*REQUIRED ACTION*
From the entries below, return only the lines starting at the one that contains "is pressed, it" and ending at the one that contains "light on a 30 second timer.", exactly as they stand.

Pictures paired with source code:
<<<<

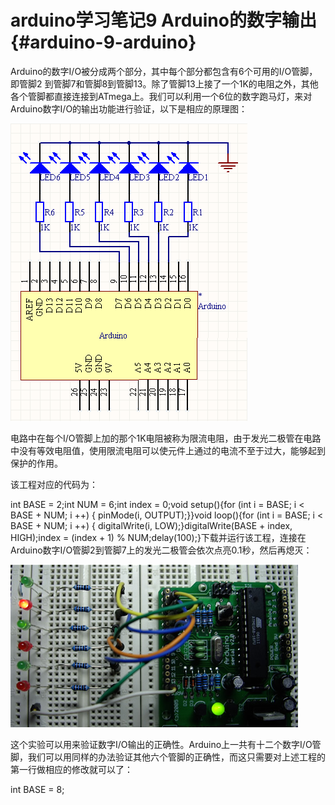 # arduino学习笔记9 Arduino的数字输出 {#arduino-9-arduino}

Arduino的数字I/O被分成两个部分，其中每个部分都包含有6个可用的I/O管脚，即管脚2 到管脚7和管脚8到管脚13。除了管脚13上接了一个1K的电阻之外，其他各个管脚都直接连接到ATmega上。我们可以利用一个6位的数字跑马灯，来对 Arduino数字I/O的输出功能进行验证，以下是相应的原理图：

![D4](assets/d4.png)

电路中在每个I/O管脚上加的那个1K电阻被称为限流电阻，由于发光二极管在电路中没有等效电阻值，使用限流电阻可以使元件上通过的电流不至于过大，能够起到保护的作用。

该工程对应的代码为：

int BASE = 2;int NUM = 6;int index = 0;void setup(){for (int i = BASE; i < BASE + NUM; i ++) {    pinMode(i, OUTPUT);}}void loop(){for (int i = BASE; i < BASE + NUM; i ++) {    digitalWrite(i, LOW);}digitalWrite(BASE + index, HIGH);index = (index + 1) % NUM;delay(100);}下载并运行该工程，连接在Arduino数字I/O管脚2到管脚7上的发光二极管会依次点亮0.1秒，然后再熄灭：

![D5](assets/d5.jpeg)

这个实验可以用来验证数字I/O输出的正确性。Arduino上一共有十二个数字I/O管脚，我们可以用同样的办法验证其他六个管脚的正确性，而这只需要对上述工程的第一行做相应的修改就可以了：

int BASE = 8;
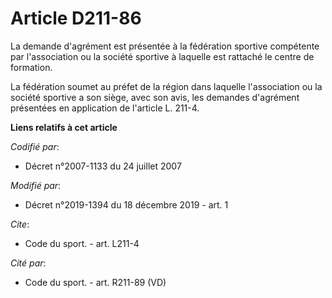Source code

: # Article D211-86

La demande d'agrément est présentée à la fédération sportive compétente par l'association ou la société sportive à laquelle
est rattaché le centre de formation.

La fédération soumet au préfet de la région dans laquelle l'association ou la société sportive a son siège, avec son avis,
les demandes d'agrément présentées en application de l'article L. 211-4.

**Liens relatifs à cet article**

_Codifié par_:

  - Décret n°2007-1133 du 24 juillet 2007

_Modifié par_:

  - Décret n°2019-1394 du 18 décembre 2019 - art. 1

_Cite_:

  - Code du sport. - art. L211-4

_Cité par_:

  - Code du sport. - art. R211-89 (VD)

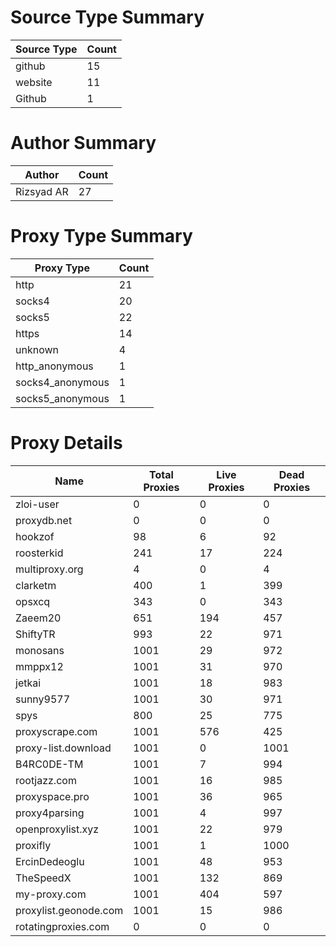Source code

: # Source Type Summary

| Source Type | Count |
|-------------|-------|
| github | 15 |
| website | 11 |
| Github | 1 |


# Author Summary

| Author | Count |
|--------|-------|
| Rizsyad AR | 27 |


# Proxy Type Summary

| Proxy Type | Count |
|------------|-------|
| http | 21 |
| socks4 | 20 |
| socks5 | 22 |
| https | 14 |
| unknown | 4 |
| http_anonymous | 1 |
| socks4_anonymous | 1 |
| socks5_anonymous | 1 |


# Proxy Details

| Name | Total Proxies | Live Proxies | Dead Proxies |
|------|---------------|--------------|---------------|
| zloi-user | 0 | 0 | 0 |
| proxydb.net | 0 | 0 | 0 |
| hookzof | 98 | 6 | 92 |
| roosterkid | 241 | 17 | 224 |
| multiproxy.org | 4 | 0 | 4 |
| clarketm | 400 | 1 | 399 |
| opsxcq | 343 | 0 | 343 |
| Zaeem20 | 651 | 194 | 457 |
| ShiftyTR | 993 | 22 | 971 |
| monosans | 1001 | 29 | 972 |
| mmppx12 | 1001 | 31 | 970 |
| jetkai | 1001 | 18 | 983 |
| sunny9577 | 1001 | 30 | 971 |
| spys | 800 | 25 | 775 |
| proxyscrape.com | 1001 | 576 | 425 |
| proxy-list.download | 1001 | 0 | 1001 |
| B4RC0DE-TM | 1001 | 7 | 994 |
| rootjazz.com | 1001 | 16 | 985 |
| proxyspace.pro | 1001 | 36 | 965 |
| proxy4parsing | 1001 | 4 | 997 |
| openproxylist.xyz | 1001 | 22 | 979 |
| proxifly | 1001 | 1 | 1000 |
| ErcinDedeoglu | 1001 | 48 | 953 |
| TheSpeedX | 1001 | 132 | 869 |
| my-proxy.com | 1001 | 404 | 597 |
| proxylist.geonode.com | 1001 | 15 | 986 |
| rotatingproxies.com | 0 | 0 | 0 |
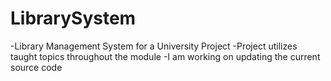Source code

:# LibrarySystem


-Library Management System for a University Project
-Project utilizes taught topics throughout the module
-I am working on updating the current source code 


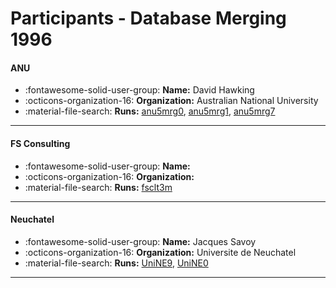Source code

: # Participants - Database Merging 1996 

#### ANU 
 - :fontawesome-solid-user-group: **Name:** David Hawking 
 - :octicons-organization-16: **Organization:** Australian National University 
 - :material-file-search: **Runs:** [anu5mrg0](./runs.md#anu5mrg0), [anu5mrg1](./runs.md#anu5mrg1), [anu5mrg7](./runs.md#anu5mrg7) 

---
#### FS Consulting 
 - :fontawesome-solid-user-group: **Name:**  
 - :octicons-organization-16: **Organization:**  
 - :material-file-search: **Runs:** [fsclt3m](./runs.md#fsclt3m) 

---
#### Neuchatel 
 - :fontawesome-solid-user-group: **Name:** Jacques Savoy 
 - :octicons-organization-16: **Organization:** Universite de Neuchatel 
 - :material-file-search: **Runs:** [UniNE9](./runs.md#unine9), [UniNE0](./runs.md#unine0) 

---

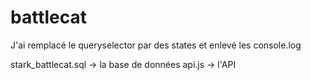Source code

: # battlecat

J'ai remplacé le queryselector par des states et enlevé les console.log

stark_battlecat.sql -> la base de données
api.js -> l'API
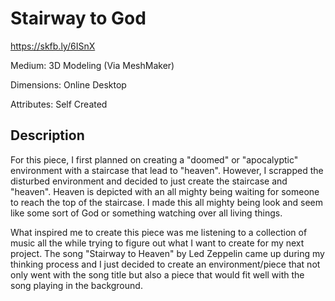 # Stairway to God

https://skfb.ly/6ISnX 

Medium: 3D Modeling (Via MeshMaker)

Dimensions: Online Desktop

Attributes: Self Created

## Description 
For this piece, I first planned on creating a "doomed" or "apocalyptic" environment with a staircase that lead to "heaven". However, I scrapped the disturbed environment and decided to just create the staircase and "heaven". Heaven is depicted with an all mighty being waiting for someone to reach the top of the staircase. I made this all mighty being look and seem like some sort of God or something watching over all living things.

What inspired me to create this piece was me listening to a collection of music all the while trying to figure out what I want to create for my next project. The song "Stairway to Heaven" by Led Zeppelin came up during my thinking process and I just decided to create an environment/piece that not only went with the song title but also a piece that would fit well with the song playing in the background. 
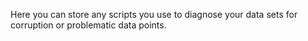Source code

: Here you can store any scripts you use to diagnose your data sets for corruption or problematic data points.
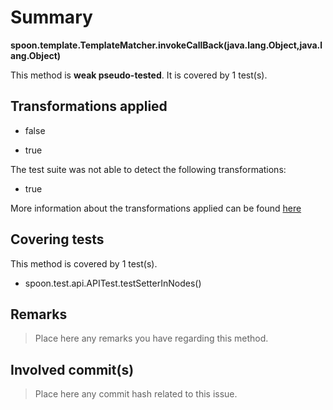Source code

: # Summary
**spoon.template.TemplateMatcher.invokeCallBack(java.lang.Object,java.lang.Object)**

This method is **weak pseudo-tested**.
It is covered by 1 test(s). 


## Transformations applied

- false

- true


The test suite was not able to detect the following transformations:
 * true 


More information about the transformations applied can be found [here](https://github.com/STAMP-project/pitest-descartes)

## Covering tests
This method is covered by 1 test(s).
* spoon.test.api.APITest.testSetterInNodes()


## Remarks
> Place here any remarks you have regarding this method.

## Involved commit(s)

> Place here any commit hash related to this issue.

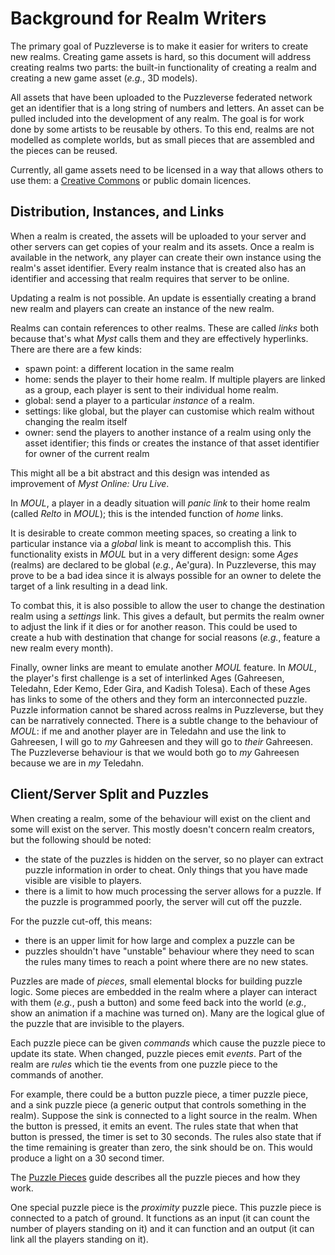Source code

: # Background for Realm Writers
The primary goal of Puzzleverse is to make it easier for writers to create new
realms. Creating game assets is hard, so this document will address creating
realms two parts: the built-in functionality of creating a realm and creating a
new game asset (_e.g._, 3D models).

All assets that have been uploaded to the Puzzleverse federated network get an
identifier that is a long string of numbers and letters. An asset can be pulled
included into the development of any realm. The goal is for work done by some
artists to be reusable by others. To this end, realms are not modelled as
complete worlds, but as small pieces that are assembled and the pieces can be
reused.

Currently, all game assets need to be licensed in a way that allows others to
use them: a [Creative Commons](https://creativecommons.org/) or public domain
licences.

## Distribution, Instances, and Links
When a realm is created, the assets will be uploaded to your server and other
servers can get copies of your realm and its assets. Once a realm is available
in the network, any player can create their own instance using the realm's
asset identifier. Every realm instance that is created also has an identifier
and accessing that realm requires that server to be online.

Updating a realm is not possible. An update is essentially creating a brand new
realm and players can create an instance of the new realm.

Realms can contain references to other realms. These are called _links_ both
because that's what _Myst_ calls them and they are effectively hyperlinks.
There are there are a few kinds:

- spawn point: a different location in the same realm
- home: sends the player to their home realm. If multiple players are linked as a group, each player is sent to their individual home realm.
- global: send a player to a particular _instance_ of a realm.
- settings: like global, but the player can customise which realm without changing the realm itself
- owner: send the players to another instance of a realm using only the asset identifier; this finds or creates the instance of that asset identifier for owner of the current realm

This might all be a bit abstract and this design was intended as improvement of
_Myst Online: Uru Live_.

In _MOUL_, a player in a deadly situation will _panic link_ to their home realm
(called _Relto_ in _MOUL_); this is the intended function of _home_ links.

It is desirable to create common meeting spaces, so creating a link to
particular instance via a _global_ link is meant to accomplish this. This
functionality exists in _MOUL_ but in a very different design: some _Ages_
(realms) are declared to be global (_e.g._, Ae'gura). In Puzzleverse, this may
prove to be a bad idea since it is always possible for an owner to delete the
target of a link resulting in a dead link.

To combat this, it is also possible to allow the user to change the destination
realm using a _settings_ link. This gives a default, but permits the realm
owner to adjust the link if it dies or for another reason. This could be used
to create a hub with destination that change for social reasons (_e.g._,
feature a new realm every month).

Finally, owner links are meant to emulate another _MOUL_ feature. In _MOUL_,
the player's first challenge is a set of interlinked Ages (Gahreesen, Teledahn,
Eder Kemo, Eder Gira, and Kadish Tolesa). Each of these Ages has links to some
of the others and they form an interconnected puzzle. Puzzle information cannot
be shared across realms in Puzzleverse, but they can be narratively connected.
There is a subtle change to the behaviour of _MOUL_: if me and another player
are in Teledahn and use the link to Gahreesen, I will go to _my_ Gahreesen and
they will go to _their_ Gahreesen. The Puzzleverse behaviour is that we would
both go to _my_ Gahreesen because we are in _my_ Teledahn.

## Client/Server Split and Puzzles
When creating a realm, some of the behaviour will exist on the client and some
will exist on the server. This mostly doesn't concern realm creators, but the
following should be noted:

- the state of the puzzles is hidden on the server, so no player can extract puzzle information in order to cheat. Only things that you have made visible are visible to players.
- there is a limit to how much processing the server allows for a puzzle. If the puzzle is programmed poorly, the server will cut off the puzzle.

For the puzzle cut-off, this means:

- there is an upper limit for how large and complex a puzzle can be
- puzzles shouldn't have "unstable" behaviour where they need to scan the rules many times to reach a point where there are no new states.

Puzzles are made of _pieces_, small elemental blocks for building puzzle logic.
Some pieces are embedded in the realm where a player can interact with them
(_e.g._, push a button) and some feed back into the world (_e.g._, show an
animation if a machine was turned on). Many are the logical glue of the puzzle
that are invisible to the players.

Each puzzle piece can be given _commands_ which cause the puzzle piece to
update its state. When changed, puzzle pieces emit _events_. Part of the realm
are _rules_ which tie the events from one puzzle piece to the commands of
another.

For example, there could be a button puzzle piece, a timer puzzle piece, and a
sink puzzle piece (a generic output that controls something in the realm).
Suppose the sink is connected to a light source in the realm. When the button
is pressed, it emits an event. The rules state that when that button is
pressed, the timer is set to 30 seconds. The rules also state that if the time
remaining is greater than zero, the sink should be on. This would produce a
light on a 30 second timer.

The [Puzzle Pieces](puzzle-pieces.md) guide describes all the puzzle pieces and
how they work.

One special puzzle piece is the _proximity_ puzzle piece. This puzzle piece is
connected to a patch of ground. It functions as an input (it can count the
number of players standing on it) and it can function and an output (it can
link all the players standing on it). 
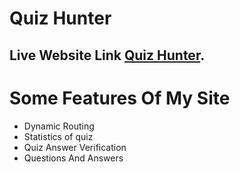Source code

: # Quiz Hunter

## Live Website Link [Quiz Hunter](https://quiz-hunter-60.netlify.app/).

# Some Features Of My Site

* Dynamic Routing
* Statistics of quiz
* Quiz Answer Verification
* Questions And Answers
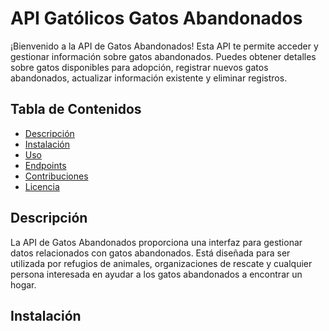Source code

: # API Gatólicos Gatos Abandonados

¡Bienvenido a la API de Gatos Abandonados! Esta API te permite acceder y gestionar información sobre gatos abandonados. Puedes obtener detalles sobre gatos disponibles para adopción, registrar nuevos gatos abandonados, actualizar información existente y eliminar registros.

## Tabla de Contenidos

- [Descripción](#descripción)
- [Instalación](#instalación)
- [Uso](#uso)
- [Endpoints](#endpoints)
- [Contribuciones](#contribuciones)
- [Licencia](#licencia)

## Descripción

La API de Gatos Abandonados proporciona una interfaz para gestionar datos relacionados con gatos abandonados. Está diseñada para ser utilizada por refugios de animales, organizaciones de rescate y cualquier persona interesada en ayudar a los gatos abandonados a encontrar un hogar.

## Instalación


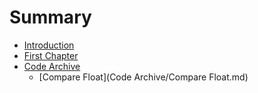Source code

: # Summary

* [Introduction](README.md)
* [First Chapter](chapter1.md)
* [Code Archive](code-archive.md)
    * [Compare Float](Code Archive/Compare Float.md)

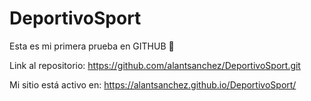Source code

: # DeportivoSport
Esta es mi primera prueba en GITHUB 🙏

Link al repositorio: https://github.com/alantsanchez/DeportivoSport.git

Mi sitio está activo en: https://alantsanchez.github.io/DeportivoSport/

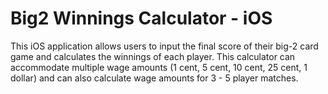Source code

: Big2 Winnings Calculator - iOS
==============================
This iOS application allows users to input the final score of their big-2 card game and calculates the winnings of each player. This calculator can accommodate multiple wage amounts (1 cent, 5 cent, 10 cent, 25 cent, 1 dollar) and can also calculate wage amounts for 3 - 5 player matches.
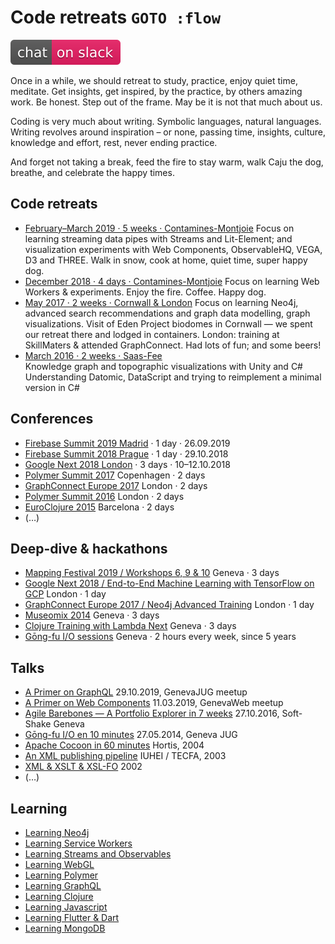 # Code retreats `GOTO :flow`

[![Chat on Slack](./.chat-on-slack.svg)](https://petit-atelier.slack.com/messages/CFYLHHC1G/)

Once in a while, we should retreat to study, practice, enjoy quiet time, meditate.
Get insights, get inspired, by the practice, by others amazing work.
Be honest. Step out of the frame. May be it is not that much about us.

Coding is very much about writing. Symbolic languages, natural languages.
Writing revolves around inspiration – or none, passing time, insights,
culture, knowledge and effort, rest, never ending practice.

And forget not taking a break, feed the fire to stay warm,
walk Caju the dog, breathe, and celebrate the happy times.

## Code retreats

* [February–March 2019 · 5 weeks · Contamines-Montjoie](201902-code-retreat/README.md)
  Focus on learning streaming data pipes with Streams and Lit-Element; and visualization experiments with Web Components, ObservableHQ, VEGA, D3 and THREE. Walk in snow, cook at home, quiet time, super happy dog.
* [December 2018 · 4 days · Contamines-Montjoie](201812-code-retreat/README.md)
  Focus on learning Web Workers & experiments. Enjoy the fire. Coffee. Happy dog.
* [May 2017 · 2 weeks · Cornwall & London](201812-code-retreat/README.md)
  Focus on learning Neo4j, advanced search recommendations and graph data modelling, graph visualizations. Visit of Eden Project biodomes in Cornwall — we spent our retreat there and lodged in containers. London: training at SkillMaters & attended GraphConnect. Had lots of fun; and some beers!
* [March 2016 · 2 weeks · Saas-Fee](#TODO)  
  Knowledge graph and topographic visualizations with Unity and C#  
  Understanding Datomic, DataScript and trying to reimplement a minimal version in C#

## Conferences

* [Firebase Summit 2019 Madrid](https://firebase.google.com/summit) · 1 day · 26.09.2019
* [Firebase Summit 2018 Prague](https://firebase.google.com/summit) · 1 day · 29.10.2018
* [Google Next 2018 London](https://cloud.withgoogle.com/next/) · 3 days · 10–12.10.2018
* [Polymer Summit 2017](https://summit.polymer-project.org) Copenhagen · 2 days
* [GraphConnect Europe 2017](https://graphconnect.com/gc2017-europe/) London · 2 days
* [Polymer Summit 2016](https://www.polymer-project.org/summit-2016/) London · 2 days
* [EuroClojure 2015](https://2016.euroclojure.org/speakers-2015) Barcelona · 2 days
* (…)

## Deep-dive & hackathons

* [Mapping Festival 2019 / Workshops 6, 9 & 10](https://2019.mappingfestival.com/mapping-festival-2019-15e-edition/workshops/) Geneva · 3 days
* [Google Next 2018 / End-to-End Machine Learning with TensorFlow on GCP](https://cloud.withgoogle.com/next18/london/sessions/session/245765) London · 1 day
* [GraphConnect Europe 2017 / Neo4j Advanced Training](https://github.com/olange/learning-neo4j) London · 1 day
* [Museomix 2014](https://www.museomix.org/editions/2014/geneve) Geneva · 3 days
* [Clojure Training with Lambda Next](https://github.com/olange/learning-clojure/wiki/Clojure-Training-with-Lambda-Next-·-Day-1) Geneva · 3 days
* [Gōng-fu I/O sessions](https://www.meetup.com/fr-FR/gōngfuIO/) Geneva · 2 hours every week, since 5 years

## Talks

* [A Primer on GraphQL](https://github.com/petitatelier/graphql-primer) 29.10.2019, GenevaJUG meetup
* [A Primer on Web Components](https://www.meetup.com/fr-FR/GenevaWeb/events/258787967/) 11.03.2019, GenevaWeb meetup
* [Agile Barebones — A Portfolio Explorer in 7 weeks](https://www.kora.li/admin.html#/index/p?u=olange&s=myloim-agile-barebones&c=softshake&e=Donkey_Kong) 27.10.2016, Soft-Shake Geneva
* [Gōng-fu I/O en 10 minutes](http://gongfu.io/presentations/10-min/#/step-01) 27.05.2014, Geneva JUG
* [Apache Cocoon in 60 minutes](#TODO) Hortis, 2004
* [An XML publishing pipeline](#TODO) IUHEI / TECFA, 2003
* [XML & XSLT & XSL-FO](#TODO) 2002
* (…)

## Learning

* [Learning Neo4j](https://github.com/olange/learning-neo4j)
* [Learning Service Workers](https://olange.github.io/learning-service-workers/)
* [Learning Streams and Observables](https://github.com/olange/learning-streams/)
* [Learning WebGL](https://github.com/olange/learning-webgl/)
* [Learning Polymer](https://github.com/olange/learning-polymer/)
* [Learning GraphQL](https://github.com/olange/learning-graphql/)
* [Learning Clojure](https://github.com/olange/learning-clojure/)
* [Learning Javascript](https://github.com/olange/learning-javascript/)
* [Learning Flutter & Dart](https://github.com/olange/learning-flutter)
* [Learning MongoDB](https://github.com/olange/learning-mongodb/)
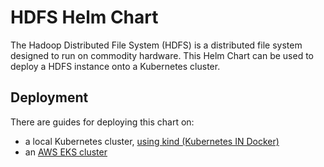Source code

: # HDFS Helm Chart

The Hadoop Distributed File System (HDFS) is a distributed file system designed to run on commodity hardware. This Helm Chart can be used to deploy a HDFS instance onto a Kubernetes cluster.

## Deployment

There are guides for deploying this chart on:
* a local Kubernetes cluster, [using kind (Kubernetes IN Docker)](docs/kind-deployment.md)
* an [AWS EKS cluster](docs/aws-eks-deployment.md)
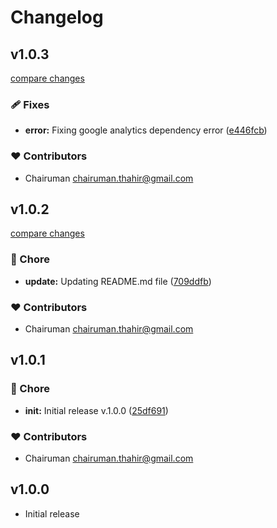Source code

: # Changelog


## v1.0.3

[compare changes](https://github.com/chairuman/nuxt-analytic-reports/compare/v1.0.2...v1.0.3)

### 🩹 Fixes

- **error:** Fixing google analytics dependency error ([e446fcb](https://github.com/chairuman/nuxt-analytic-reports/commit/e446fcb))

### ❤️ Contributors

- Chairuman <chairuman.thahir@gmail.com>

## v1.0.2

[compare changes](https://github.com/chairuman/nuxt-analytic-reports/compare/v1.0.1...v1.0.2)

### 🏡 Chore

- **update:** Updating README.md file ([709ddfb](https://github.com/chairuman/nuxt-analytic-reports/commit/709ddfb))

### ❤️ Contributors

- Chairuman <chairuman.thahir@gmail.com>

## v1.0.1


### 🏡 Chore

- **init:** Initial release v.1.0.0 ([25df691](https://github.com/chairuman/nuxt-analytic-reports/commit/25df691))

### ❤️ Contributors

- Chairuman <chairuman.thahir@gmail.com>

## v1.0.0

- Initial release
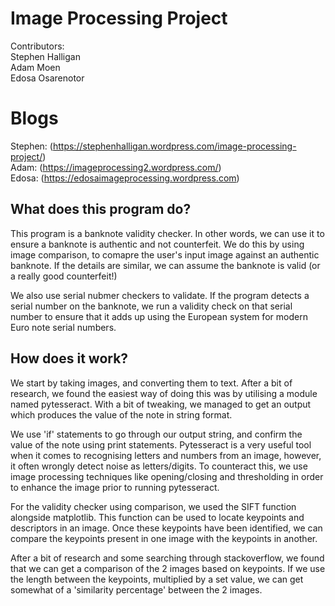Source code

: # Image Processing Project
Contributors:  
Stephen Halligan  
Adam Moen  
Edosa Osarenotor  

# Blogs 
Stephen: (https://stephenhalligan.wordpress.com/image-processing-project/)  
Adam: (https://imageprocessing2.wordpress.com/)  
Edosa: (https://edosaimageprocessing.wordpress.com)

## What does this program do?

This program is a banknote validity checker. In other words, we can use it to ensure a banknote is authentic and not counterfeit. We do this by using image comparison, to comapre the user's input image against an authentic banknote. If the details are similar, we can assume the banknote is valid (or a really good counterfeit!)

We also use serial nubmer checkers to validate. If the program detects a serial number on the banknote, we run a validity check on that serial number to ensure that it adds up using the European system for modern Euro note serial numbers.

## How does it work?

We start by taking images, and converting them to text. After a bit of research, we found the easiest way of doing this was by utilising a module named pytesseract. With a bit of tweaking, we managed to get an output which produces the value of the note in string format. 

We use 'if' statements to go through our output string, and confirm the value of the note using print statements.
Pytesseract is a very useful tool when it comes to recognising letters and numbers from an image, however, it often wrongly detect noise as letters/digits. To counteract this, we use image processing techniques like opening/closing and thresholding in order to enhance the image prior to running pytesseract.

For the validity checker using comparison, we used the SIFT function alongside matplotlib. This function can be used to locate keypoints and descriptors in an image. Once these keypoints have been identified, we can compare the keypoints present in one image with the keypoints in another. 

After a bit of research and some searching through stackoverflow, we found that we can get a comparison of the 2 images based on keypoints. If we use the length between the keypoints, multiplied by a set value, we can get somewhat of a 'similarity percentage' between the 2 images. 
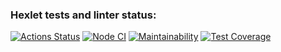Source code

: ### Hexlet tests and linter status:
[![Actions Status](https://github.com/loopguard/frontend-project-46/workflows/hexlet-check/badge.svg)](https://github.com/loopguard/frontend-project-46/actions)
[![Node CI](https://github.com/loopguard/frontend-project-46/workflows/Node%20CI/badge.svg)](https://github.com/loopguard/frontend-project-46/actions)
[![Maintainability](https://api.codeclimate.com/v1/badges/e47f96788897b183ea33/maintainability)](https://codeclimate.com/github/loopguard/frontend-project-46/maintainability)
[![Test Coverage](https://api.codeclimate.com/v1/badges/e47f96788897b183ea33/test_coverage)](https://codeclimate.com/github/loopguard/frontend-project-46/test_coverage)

>>>>

*RESULT FOR THIS TASK*
is pressed, it emits an event. The rules state that when that button is
pressed, the timer is set to 30 seconds. The rules also state that if the time
remaining is greater than zero, the sink should be on. This would produce a
light on a 30 second timer.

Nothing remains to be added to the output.